ポイントは精度だけではないのだと

今日も妻の出勤日(午前中)なので、午前中は在宅。ただ、今日はどうも下の子の機嫌があまりよくなかったので仕事はできず、昼から交替して出勤。

昼は研究室公開で、学部生が2人見学に来ていた。一昨年くらいまでは11-12月に1-2回やっていて、1回は10人近く来る回があったのだが、どうも「この研究室に行きたい」というのではなく、単に研究室公開に来て(うちの研究室というわけではなく、一般的に)研究室配属について知りたい、という人がほとんどのようなので、去年からは1月に開催することにしたのである。こうすると、ほとんどの人は他の研究室公開を既に聞いているので、うちの研究室に特化した部分だけをピンポイントに話すことができて、割とよい。他の研究室の研究室公開にフリーライドしている面もあるのだろうけど、先にやる方が聞く学生に強い印象を残せると思うので、どっちもどっちかな。

昼からは論文読み会。スライド

  • Jiatao Gu, Changhan Wang, Jake Zhao. Levenshtein Transformer. NeurIPS 2019.
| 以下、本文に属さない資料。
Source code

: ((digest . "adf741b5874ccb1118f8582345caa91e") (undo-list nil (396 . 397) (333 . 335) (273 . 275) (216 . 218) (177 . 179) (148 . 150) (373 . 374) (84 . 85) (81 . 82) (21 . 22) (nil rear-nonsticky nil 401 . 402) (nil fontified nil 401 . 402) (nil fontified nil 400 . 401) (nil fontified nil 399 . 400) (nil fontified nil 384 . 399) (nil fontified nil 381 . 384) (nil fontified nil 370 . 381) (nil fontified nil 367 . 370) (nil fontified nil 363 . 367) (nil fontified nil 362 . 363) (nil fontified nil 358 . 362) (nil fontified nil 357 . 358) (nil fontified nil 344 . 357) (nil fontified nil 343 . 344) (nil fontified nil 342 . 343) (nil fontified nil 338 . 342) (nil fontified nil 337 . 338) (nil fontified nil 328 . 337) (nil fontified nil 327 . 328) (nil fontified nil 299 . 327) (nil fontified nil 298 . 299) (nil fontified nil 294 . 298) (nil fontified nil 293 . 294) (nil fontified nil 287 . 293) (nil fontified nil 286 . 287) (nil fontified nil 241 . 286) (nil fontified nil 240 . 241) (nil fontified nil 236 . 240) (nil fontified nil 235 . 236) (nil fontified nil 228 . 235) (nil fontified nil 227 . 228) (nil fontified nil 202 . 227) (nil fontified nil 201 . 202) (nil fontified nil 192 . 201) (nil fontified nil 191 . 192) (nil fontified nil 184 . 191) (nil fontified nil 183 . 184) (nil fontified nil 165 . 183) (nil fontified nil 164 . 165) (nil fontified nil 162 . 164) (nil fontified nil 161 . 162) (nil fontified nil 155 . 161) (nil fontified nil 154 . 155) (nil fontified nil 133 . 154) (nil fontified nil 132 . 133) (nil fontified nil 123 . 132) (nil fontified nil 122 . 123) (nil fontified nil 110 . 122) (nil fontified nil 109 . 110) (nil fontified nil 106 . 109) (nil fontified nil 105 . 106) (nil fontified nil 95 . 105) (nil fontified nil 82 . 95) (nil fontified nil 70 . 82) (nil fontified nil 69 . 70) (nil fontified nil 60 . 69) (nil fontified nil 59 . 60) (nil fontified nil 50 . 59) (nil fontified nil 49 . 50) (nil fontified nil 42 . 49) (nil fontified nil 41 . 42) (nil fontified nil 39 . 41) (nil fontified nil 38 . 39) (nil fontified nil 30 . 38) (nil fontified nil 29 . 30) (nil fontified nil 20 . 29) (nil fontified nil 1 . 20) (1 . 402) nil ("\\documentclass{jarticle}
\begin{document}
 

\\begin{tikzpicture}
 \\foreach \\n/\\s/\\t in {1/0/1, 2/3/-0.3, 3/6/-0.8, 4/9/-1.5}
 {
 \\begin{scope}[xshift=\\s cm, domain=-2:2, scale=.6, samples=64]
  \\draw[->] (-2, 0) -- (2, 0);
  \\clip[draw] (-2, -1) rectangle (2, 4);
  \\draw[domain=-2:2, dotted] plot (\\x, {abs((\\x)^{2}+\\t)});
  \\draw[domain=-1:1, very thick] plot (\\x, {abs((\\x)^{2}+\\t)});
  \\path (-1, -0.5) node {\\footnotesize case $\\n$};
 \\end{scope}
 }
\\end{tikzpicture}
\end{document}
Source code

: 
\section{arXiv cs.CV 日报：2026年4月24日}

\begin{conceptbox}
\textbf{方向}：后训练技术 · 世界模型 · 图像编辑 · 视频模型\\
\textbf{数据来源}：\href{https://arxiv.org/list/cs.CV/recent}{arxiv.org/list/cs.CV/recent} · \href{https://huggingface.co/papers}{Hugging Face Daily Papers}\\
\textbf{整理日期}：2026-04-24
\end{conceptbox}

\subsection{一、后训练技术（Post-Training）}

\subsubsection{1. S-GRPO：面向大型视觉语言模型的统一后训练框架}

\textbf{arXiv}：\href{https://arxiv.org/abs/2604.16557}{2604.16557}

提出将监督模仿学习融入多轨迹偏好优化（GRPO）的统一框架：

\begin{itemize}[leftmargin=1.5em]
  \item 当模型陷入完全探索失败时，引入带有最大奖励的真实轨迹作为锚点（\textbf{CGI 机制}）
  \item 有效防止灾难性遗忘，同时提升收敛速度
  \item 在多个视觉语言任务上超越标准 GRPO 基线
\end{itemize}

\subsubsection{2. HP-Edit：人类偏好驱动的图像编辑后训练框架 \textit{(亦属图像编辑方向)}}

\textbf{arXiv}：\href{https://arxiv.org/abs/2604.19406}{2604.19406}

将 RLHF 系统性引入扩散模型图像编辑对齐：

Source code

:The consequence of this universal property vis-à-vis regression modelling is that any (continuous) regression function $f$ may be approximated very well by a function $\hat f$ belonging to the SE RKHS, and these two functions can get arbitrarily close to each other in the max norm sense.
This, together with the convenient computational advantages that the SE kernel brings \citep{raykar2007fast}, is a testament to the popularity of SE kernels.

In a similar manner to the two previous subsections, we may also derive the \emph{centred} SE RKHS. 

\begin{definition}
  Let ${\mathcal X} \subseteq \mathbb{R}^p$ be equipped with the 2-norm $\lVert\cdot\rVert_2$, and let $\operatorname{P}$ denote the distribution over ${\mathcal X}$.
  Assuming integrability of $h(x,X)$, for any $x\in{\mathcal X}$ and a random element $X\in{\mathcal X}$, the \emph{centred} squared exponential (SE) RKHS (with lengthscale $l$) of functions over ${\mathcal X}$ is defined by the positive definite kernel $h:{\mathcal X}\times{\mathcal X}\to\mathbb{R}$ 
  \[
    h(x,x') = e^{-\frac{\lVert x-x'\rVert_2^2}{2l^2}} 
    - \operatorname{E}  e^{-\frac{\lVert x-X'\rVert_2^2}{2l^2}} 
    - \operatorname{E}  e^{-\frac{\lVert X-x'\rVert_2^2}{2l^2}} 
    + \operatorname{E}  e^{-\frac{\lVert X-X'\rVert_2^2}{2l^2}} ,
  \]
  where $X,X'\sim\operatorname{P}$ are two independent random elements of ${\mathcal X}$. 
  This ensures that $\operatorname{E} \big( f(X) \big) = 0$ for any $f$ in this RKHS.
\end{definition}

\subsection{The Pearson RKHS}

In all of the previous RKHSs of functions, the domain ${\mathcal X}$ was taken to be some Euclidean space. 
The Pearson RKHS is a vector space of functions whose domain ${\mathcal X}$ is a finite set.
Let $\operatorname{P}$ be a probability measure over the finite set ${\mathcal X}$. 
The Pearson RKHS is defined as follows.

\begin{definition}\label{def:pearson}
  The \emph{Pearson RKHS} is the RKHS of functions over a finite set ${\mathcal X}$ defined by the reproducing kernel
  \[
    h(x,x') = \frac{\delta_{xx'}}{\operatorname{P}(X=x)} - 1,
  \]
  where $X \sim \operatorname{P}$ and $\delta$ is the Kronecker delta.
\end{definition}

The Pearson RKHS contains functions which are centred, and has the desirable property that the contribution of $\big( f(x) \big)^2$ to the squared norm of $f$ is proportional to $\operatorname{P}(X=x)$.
研究室の中でも進捗報告で何度か話題にしていたので、興味津々であった。seq2seq みたいなタスクだと普通は出力側は RNN 等を用いて左から右に順番に生成していくのだが、最近流行っている non-autoregressive な手法というのは、出力を一気に生成するというアプローチ。利点としては(n-gram 言語モデルのような)既に生成された左側の情報だけでなく(マスク言語モデルのように)右側の情報も用いることができるという点だが、欠点としては直接左右の履歴を考慮できないということで、層を深くしたりしないといけないのかなと思ったりしている(固定長までの出力しか出せないという話もあるが、そもそも長い出力は出しても意味がないことが多くデータから消したりするので、ほとんどのタスクでは大きな問題ではないと考えている)。この手法は一度生成された出力をさらにリファインするというやり方で改善している。精度が向上するという主張ではなく、RNN のように順番に生成する必要がないので(モデルのパラメータは多くなるだろうけど)高速に動作する、という主張(Gu et al. (2018) の non-autoregressive NMT も速度の向上がポイントだったと思う)。先行研究と比べてどこがポイントなのかいまいち分かりにくかったが、模倣学習するところだろうか。ちなみにコードもあるのですぐ試せる。

我々も、機械翻訳と比べるとほとんどの単語のコピーで対応できる文法誤り訂正こそ編集操作でやるのが向いているのでは、と思って2017年から2018年にかけて実験したりしていたのだが、そのときはあまり精度的には向上しないという結果で、そのまま止めてしまっていた。速度とか他のポイントを見た方がよかったか。文法誤り訂正では誤り検出したあとは BERT で訂正する、みたいな手法の報告もあるし、non-autoregressive なモデルは BERT とも相性がよく、デコーダ側に深層言語表現モデルを活用するのに向いてそうなので、研究室で誰かやらないかな(ということを、去年のこの時期も言っていたのだが……)。

  • Yiyuan Li, Antonios Anastasopoulos, Alan W Black. Towards Minimal Supervision BERT-based Grammar Error Correction. arXiv 2020.

研究会は言語処理学会年次大会の進捗報告。基本的にはもう全員初稿はもらっているし、仮投稿を済ませた人もいるし、あとはブラッシュアップしていくだけである。しかし今年自分は学外の人とも2本一緒に書いているので、そちらの仕上がりが心配。試行錯誤の結果、11月末に目次発表、12月下旬に初稿という流れでやっていて、これが〆切前にバタバタしないスケジュール感なので、この段階で初稿が完成していないと(〆切直前に見たりしないといけない可能性があったりして)不安になる。

夕方は博士後期課程の学生の進捗報告。話を聞くといろいろ進んでいるのがさすが博士後期課程の学生である。誰かが発表したことを後追いでやるのではなく、自分しかやっていないことをやるというのは気持ちのいいものである。